Sekolah Hampir Tak Layak Pakai, Satgas Yonif 742/SWY Turun Tangan Bangun Masa Depan Papua

8 hours ago 4

LANNY JAYA - Semangat gotong royong antara prajurit TNI dan masyarakat kembali menghadirkan secercah harapan bagi dunia pendidikan di pedalaman Papua Pegunungan. Satgas Pamtas RI-PNG Mobile Yonif 742/SWY bersama warga Kampung Wome, Distrik Kuyawage, Kabupaten Lanny Jaya, bahu-membahu melanjutkan renovasi Sekolah Dasar Negeri (SDN) Kuyawage yang selama bertahun-tahun mengalami kerusakan berat.

Kegiatan yang berlangsung pada Jumat (12/6/2026) itu menjadi bagian dari upaya menghadirkan fasilitas pendidikan yang lebih layak bagi anak-anak Papua yang selama ini harus belajar dalam keterbatasan sarana dan prasarana.

Dipimpin langsung Perwira Seksi Teritorial (Pasiter) Satgas Yonif 742/SWY, Letda Inf Hendra Yudha Negara, S.I.P., bersama personel Pos Titik Kuat (TK) Kuyawage, renovasi difokuskan pada pemasangan plafon baru, pengecatan ruang kelas, serta perbaikan kusen dan pintu sekolah.

Kerusakan bangunan yang sebelumnya mencapai sekitar 80 persen membuat aktivitas belajar mengajar berjalan kurang optimal.

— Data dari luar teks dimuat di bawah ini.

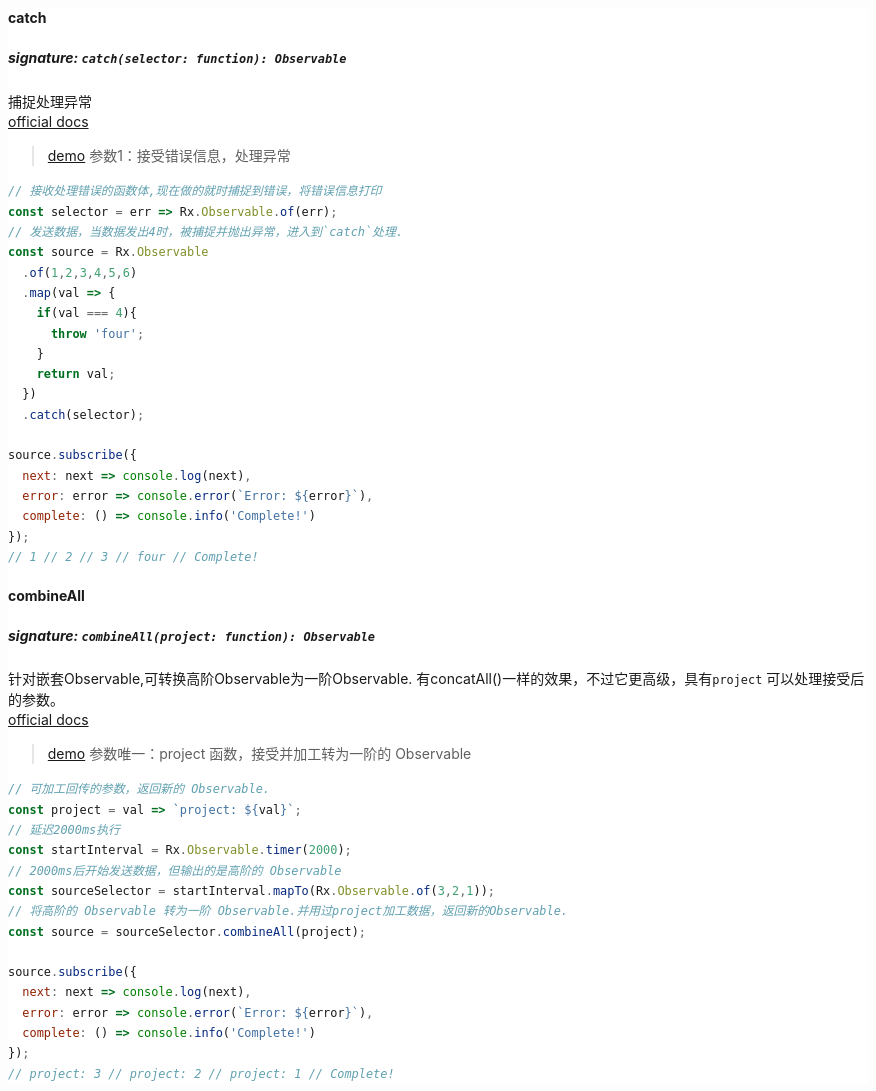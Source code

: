 #### catch
##### signature: `catch(selector: function): Observable`

捕捉处理异常  
[official docs](http://reactivex.io/rxjs/class/es6/Observable.js~Observable.html#instance-method-catch)
> [demo](http://jsbin.com/luteda/9/edit?js,console,output)
参数1：接受错误信息，处理异常
```javascript
// 接收处理错误的函数体,现在做的就时捕捉到错误，将错误信息打印
const selector = err => Rx.Observable.of(err);
// 发送数据，当数据发出4时，被捕捉并抛出异常，进入到`catch`处理.
const source = Rx.Observable
  .of(1,2,3,4,5,6)
  .map(val => {
    if(val === 4){
      throw 'four';
    }
    return val;
  })
  .catch(selector);

source.subscribe({
  next: next => console.log(next),
  error: error => console.error(`Error: ${error}`),
  complete: () => console.info('Complete!')
});
// 1 // 2 // 3 // four // Complete!
```

#### combineAll
##### signature: `combineAll(project: function): Observable`

针对嵌套Observable,可转换高阶Observable为一阶Observable. 有concatAll()一样的效果，不过它更高级，具有`project` 可以处理接受后的参数。  
[official docs](http://reactivex.io/rxjs/class/es6/Observable.js~Observable.html#instance-method-combineAll) 
> [demo](http://jsbin.com/luteda/10/edit?js,console,output)
参数唯一：project 函数，接受并加工转为一阶的 Observable
```javascript
// 可加工回传的参数，返回新的 Observable.
const project = val => `project: ${val}`;
// 延迟2000ms执行
const startInterval = Rx.Observable.timer(2000);
// 2000ms后开始发送数据，但输出的是高阶的 Observable
const sourceSelector = startInterval.mapTo(Rx.Observable.of(3,2,1));
// 将高阶的 Observable 转为一阶 Observable.并用过project加工数据，返回新的Observable.
const source = sourceSelector.combineAll(project);

source.subscribe({
  next: next => console.log(next),
  error: error => console.error(`Error: ${error}`),
  complete: () => console.info('Complete!')
});
// project: 3 // project: 2 // project: 1 // Complete!
```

Kini, proses renovasi yang telah mencapai progres sekitar 33 persen diharapkan mampu mengubah sekolah tersebut menjadi tempat belajar yang aman, nyaman, dan representatif.

"Keberadaan kami di Papua tidak hanya untuk menjaga keamanan wilayah, tetapi juga memastikan anak-anak memiliki kesempatan belajar yang layak. Pendidikan adalah investasi masa depan, dan kami ingin ikut menjadi bagian dari upaya membangun generasi Papua yang lebih maju, " kata Letda Inf Hendra Yudha Negara di sela kegiatan.

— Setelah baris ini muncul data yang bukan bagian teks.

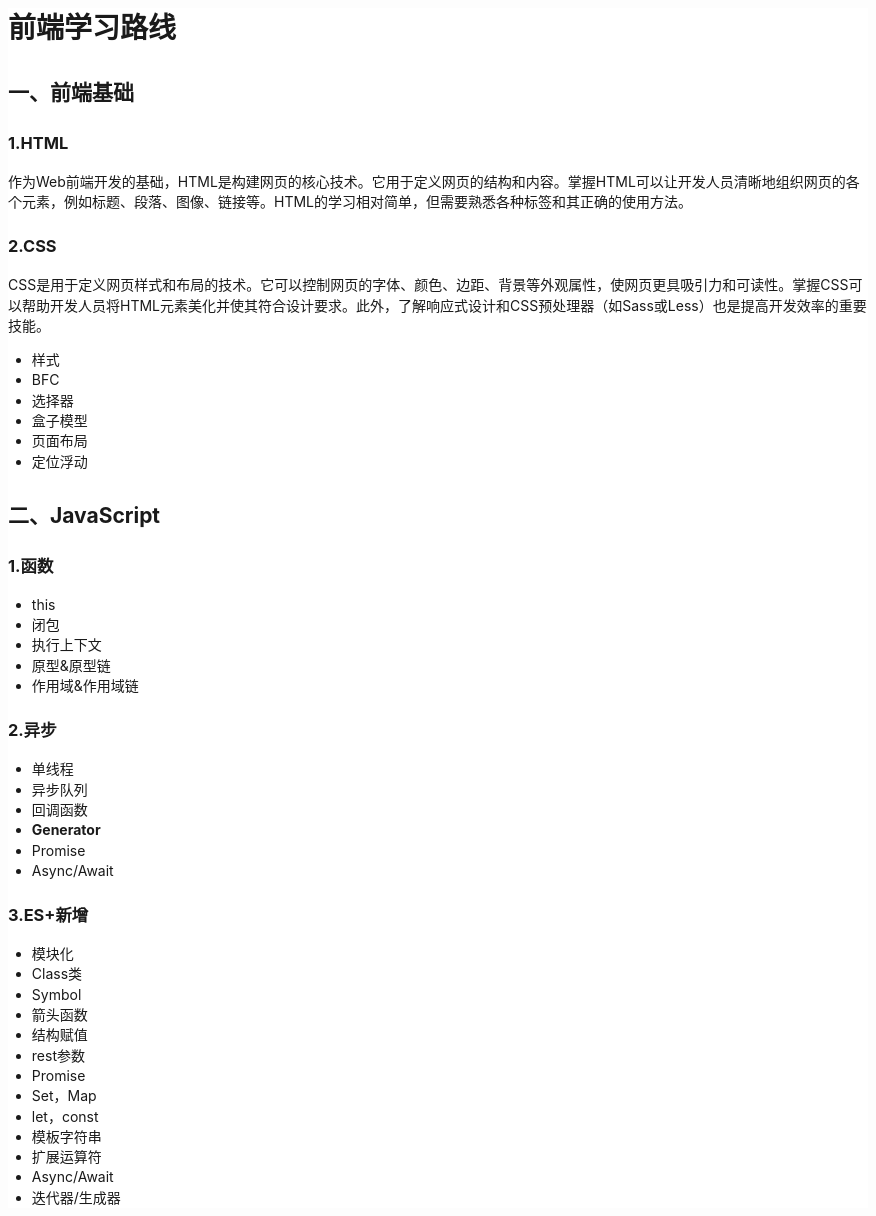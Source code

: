 # 前端学习路线

## 一、前端基础
### 1.HTML
作为Web前端开发的基础，HTML是构建网页的核心技术。它用于定义网页的结构和内容。掌握HTML可以让开发人员清晰地组织网页的各个元素，例如标题、段落、图像、链接等。HTML的学习相对简单，但需要熟悉各种标签和其正确的使用方法。
### 2.CSS
CSS是用于定义网页样式和布局的技术。它可以控制网页的字体、颜色、边距、背景等外观属性，使网页更具吸引力和可读性。掌握CSS可以帮助开发人员将HTML元素美化并使其符合设计要求。此外，了解响应式设计和CSS预处理器（如Sass或Less）也是提高开发效率的重要技能。
- 样式
- BFC
- 选择器
- 盒子模型
- 页面布局
- 定位浮动

## 二、JavaScript
### 1.函数
- this
- 闭包
- 执行上下文
- 原型&原型链
- 作用域&作用域链

### 2.异步
- 单线程
- 异步队列
- 回调函数
- **Generator**
- Promise
- Async/Await

### 3.ES+新增
- 模块化
- Class类
- Symbol
- 箭头函数
- 结构赋值
- rest参数
- Promise
- Set，Map
- let，const
- 模板字符串
- 扩展运算符
- Async/Await
- 迭代器/生成器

Menurutnya, kolaborasi antara TNI, guru, dan masyarakat menjadi bukti bahwa pembangunan pendidikan dapat berjalan lebih cepat ketika semua pihak memiliki tujuan yang sama.

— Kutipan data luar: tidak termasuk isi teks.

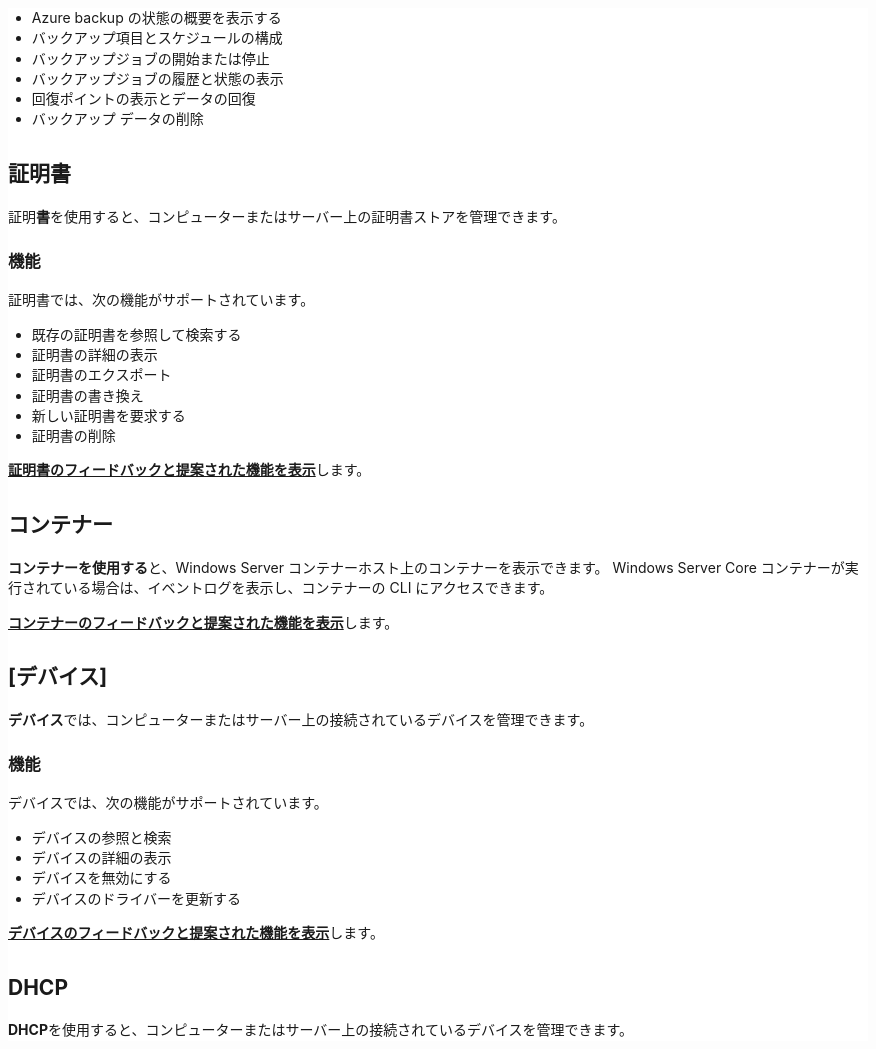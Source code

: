 - Azure backup の状態の概要を表示する
- バックアップ項目とスケジュールの構成
- バックアップジョブの開始または停止
- バックアップジョブの履歴と状態の表示
- 回復ポイントの表示とデータの回復
- バックアップ データの削除

## <a name="certificates"></a>証明書

証明**書**を使用すると、コンピューターまたはサーバー上の証明書ストアを管理できます。

### <a name="features"></a>機能

証明書では、次の機能がサポートされています。

- 既存の証明書を参照して検索する
- 証明書の詳細の表示
- 証明書のエクスポート
- 証明書の書き換え
- 新しい証明書を要求する
- 証明書の削除

[**証明書のフィードバックと提案された機能を表示**](https://windowsserver.uservoice.com/forums/295071/filters/top?category_id=319162&query=%5BCertificates%5D)します。

## <a name="containers"></a>コンテナー

**コンテナーを使用する**と、Windows Server コンテナーホスト上のコンテナーを表示できます。 Windows Server Core コンテナーが実行されている場合は、イベントログを表示し、コンテナーの CLI にアクセスできます。

[**コンテナーのフィードバックと提案された機能を表示**](https://windowsserver.uservoice.com/forums/295071/filters/top?category_id=319162&query=%5BContainers%5D)します。

## <a name="devices"></a>[デバイス]

**デバイス**では、コンピューターまたはサーバー上の接続されているデバイスを管理できます。

### <a name="features"></a>機能

デバイスでは、次の機能がサポートされています。

- デバイスの参照と検索
- デバイスの詳細の表示
- デバイスを無効にする
- デバイスのドライバーを更新する

[**デバイスのフィードバックと提案された機能を表示**](https://windowsserver.uservoice.com/forums/295071/filters/top?category_id=319162&query=%5BDevices%5D)します。

## <a name="dhcp"></a>DHCP

**DHCP**を使用すると、コンピューターまたはサーバー上の接続されているデバイスを管理できます。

Kondisi geografis Distrik Kuyawage yang berada di wilayah pegunungan dan sulit dijangkau menjadi salah satu faktor yang membuat pembangunan infrastruktur pendidikan berjalan lambat. Karena itu, keterlibatan langsung personel TNI dalam proses renovasi mendapat sambutan hangat dari masyarakat.

Komandan Pos TK Kuyawage, Lettu Inf Arya Sayaka, S.Tr.(Han), menegaskan bahwa pihaknya berkomitmen mengawal proses renovasi hingga selesai agar para siswa dapat segera menikmati fasilitas belajar yang lebih baik.

"Senyum dan semangat belajar anak-anak Papua adalah motivasi terbesar bagi kami. Kehadiran Satgas harus memberikan manfaat nyata bagi masyarakat. Karena itu, renovasi sekolah ini akan kami dukung hingga tuntas, " tegas Arya.

Kegiatan tersebut juga melibatkan sekitar 10 warga setempat, termasuk tokoh adat dan guru honorer SDN Kuyawage, Kardis Kogoya. Kehadiran masyarakat dalam proses renovasi menunjukkan tingginya kepedulian terhadap masa depan pendidikan anak-anak di kampung mereka.

Sementara itu, Komandan Satgas Pamtas RI-PNG Mobile Yonif 742/SWY, Letkol Inf Dedi Risdiantoro, S.I.P., menyebut renovasi sekolah merupakan bagian dari implementasi program kemanusiaan yang bertujuan meningkatkan kualitas hidup masyarakat di daerah penugasan.

"Anak-anak di pedalaman Papua memiliki hak yang sama untuk mendapatkan pendidikan yang berkualitas. Keterbatasan fasilitas akibat kondisi geografis tidak boleh menjadi penghalang bagi mereka untuk meraih cita-cita. Karena itu, kami hadir untuk membantu menghadirkan lingkungan belajar yang lebih baik, " ujarnya.

Ia menambahkan, pembangunan sektor pendidikan menjadi salah satu fondasi penting dalam menciptakan masa depan Papua yang lebih maju, damai, dan sejahtera.

Di tengah keterbatasan yang masih dihadapi masyarakat pedalaman, gotong royong antara TNI dan warga Kampung Wome menjadi simbol optimisme bahwa perubahan dapat diwujudkan melalui kerja bersama. Dari ruang kelas yang sedang direnovasi itu, harapan baru bagi generasi muda Papua perlahan mulai dibangun.